Print every record exactly, omitting none.

--------------------

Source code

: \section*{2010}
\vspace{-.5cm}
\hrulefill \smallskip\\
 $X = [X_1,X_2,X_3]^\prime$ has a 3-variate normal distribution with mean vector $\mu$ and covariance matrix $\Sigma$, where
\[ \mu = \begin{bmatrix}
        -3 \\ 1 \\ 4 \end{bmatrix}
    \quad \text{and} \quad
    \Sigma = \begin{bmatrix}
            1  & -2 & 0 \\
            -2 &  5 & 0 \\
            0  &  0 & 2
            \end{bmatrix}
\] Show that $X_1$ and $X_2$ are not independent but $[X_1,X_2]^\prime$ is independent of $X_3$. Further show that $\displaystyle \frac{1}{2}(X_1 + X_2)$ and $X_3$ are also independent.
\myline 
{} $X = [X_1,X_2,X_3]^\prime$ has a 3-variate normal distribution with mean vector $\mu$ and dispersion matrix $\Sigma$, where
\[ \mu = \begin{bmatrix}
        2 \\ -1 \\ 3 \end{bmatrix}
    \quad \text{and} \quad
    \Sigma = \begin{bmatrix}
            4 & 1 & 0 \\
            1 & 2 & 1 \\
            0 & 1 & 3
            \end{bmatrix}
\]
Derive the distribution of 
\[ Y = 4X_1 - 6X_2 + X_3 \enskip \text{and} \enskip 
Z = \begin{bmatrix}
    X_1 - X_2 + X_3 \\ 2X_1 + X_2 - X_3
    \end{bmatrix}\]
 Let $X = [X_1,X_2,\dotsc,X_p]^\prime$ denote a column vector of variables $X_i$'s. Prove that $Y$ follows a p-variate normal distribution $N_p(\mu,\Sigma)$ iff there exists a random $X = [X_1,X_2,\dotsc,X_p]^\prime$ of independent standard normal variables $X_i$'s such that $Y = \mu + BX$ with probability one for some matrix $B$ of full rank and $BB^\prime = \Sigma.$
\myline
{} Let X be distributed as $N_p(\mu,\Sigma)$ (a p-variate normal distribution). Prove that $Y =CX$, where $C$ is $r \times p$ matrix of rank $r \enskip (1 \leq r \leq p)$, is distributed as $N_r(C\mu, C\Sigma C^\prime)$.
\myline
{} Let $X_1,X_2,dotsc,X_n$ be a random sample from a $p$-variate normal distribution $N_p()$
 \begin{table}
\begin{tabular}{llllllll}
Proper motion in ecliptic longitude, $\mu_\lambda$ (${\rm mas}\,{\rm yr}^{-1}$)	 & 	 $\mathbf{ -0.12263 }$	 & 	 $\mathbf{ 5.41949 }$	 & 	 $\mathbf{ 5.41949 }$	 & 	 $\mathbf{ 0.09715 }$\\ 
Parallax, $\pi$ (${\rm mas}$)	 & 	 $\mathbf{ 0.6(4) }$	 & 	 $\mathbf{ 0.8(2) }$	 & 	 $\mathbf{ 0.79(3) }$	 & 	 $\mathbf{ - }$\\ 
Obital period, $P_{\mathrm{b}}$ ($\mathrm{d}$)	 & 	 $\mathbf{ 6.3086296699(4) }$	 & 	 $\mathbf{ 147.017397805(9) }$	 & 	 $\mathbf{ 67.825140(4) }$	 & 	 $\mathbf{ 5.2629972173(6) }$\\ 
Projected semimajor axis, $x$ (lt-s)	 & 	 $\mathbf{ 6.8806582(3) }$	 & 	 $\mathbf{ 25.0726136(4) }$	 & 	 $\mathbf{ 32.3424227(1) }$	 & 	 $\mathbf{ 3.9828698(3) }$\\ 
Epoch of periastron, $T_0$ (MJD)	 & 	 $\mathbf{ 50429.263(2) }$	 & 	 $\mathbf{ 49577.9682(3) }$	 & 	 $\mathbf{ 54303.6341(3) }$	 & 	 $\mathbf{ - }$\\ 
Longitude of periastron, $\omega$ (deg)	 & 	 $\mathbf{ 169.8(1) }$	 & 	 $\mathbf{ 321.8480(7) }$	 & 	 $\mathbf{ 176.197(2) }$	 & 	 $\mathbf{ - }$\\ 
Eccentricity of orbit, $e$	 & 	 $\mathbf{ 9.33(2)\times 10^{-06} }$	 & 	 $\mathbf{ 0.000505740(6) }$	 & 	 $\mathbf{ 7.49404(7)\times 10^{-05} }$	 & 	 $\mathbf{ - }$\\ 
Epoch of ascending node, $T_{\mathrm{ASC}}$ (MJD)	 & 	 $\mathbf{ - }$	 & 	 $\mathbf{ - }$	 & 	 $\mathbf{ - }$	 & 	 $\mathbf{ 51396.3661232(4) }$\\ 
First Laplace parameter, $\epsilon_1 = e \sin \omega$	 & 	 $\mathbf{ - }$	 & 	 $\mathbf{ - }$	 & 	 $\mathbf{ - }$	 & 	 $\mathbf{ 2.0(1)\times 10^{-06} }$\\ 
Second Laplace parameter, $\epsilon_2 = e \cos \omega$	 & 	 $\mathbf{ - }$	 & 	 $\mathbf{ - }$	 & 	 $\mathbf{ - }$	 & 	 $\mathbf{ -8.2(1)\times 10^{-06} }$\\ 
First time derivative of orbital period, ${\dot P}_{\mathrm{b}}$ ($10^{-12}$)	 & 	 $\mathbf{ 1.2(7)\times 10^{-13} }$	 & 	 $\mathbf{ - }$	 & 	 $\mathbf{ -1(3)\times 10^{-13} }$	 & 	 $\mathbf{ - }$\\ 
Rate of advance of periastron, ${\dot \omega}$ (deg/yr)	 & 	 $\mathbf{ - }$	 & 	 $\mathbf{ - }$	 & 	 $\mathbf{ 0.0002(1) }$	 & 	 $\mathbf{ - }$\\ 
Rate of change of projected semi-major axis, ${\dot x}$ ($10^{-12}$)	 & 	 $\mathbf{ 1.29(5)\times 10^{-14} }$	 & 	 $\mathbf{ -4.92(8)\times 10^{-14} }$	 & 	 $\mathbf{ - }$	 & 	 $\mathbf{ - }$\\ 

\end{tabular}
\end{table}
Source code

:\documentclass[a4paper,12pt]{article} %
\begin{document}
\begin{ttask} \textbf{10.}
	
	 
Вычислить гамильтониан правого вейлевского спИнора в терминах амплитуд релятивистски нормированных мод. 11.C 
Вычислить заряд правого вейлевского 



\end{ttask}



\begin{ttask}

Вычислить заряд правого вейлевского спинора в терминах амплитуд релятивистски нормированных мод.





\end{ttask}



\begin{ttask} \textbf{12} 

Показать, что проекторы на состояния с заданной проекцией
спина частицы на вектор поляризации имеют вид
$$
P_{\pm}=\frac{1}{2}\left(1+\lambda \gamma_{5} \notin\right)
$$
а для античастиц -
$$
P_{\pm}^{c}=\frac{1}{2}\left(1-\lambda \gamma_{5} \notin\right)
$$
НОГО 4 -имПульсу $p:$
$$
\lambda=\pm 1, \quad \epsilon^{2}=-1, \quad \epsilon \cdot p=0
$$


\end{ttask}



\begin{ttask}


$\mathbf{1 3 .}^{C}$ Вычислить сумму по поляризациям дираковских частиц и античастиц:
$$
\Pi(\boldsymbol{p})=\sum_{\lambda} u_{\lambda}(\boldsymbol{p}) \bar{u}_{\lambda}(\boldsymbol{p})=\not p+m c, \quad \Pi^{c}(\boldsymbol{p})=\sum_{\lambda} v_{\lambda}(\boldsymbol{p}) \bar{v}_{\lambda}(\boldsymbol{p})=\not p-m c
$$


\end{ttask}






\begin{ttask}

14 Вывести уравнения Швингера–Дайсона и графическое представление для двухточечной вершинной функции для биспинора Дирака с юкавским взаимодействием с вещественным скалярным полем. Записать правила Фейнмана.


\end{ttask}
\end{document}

--------------------

**Exercise response**
Source code

: \section*{2010}
\vspace{-.5cm}
\hrulefill \smallskip\\
 $X = [X_1,X_2,X_3]^\prime$ has a 3-variate normal distribution with mean vector $\mu$ and covariance matrix $\Sigma$, where
\[ \mu = \begin{bmatrix}
        -3 \\ 1 \\ 4 \end{bmatrix}
    \quad \text{and} \quad
    \Sigma = \begin{bmatrix}
            1  & -2 & 0 \\
            -2 &  5 & 0 \\
            0  &  0 & 2
            \end{bmatrix}
\] Show that $X_1$ and $X_2$ are not independent but $[X_1,X_2]^\prime$ is independent of $X_3$. Further show that $\displaystyle \frac{1}{2}(X_1 + X_2)$ and $X_3$ are also independent.
\myline 
{} $X = [X_1,X_2,X_3]^\prime$ has a 3-variate normal distribution with mean vector $\mu$ and dispersion matrix $\Sigma$, where
\[ \mu = \begin{bmatrix}
        2 \\ -1 \\ 3 \end{bmatrix}
    \quad \text{and} \quad
    \Sigma = \begin{bmatrix}
            4 & 1 & 0 \\
            1 & 2 & 1 \\
            0 & 1 & 3
            \end{bmatrix}
\]
Derive the distribution of 
\[ Y = 4X_1 - 6X_2 + X_3 \enskip \text{and} \enskip 
Z = \begin{bmatrix}
    X_1 - X_2 + X_3 \\ 2X_1 + X_2 - X_3
    \end{bmatrix}\]
 Let $X = [X_1,X_2,\dotsc,X_p]^\prime$ denote a column vector of variables $X_i$'s. Prove that $Y$ follows a p-variate normal distribution $N_p(\mu,\Sigma)$ iff there exists a random $X = [X_1,X_2,\dotsc,X_p]^\prime$ of independent standard normal variables $X_i$'s such that $Y = \mu + BX$ with probability one for some matrix $B$ of full rank and $BB^\prime = \Sigma.$
\myline
{} Let X be distributed as $N_p(\mu,\Sigma)$ (a p-variate normal distribution). Prove that $Y =CX$, where $C$ is $r \times p$ matrix of rank $r \enskip (1 \leq r \leq p)$, is distributed as $N_r(C\mu, C\Sigma C^\prime)$.
\myline
{} Let $X_1,X_2,dotsc,X_n$ be a random sample from a $p$-variate normal distribution $N_p()$
 \begin{table}
\begin{tabular}{llllllll}
Proper motion in ecliptic longitude, $\mu_\lambda$ (${\rm mas}\,{\rm yr}^{-1}$)	 & 	 $\mathbf{ -0.12263 }$	 & 	 $\mathbf{ 5.41949 }$	 & 	 $\mathbf{ 5.41949 }$	 & 	 $\mathbf{ 0.09715 }$\\ 
Parallax, $\pi$ (${\rm mas}$)	 & 	 $\mathbf{ 0.6(4) }$	 & 	 $\mathbf{ 0.8(2) }$	 & 	 $\mathbf{ 0.79(3) }$	 & 	 $\mathbf{ - }$\\ 
Obital period, $P_{\mathrm{b}}$ ($\mathrm{d}$)	 & 	 $\mathbf{ 6.3086296699(4) }$	 & 	 $\mathbf{ 147.017397805(9) }$	 & 	 $\mathbf{ 67.825140(4) }$	 & 	 $\mathbf{ 5.2629972173(6) }$\\ 
Projected semimajor axis, $x$ (lt-s)	 & 	 $\mathbf{ 6.8806582(3) }$	 & 	 $\mathbf{ 25.0726136(4) }$	 & 	 $\mathbf{ 32.3424227(1) }$	 & 	 $\mathbf{ 3.9828698(3) }$\\ 
Epoch of periastron, $T_0$ (MJD)	 & 	 $\mathbf{ 50429.263(2) }$	 & 	 $\mathbf{ 49577.9682(3) }$	 & 	 $\mathbf{ 54303.6341(3) }$	 & 	 $\mathbf{ - }$\\ 
Longitude of periastron, $\omega$ (deg)	 & 	 $\mathbf{ 169.8(1) }$	 & 	 $\mathbf{ 321.8480(7) }$	 & 	 $\mathbf{ 176.197(2) }$	 & 	 $\mathbf{ - }$\\ 
Eccentricity of orbit, $e$	 & 	 $\mathbf{ 9.33(2)\times 10^{-06} }$	 & 	 $\mathbf{ 0.000505740(6) }$	 & 	 $\mathbf{ 7.49404(7)\times 10^{-05} }$	 & 	 $\mathbf{ - }$\\ 
Epoch of ascending node, $T_{\mathrm{ASC}}$ (MJD)	 & 	 $\mathbf{ - }$	 & 	 $\mathbf{ - }$	 & 	 $\mathbf{ - }$	 & 	 $\mathbf{ 51396.3661232(4) }$\\ 
First Laplace parameter, $\epsilon_1 = e \sin \omega$	 & 	 $\mathbf{ - }$	 & 	 $\mathbf{ - }$	 & 	 $\mathbf{ - }$	 & 	 $\mathbf{ 2.0(1)\times 10^{-06} }$\\ 
Second Laplace parameter, $\epsilon_2 = e \cos \omega$	 & 	 $\mathbf{ - }$	 & 	 $\mathbf{ - }$	 & 	 $\mathbf{ - }$	 & 	 $\mathbf{ -8.2(1)\times 10^{-06} }$\\ 
First time derivative of orbital period, ${\dot P}_{\mathrm{b}}$ ($10^{-12}$)	 & 	 $\mathbf{ 1.2(7)\times 10^{-13} }$	 & 	 $\mathbf{ - }$	 & 	 $\mathbf{ -1(3)\times 10^{-13} }$	 & 	 $\mathbf{ - }$\\ 
Rate of advance of periastron, ${\dot \omega}$ (deg/yr)	 & 	 $\mathbf{ - }$	 & 	 $\mathbf{ - }$	 & 	 $\mathbf{ 0.0002(1) }$	 & 	 $\mathbf{ - }$\\ 
Rate of change of projected semi-major axis, ${\dot x}$ ($10^{-12}$)	 & 	 $\mathbf{ 1.29(5)\times 10^{-14} }$	 & 	 $\mathbf{ -4.92(8)\times 10^{-14} }$	 & 	 $\mathbf{ - }$	 & 	 $\mathbf{ - }$\\ 

\end{tabular}
\end{table}
Source code

:\documentclass[a4paper,12pt]{article} %
\begin{document}
\begin{ttask} \textbf{10.}
	
	 
Вычислить гамильтониан правого вейлевского спИнора в терминах амплитуд релятивистски нормированных мод. 11.C 
Вычислить заряд правого вейлевского 



\end{ttask}



\begin{ttask}

Вычислить заряд правого вейлевского спинора в терминах амплитуд релятивистски нормированных мод.





\end{ttask}



\begin{ttask} \textbf{12} 

Показать, что проекторы на состояния с заданной проекцией
спина частицы на вектор поляризации имеют вид
$$
P_{\pm}=\frac{1}{2}\left(1+\lambda \gamma_{5} \notin\right)
$$
а для античастиц -
$$
P_{\pm}^{c}=\frac{1}{2}\left(1-\lambda \gamma_{5} \notin\right)
$$
НОГО 4 -имПульсу $p:$
$$
\lambda=\pm 1, \quad \epsilon^{2}=-1, \quad \epsilon \cdot p=0
$$


\end{ttask}



\begin{ttask}


$\mathbf{1 3 .}^{C}$ Вычислить сумму по поляризациям дираковских частиц и античастиц:
$$
\Pi(\boldsymbol{p})=\sum_{\lambda} u_{\lambda}(\boldsymbol{p}) \bar{u}_{\lambda}(\boldsymbol{p})=\not p+m c, \quad \Pi^{c}(\boldsymbol{p})=\sum_{\lambda} v_{\lambda}(\boldsymbol{p}) \bar{v}_{\lambda}(\boldsymbol{p})=\not p-m c
$$


\end{ttask}






\begin{ttask}

14 Вывести уравнения Швингера–Дайсона и графическое представление для двухточечной вершинной функции для биспинора Дирака с юкавским взаимодействием с вещественным скалярным полем. Записать правила Фейнмана.


\end{ttask}
\end{document}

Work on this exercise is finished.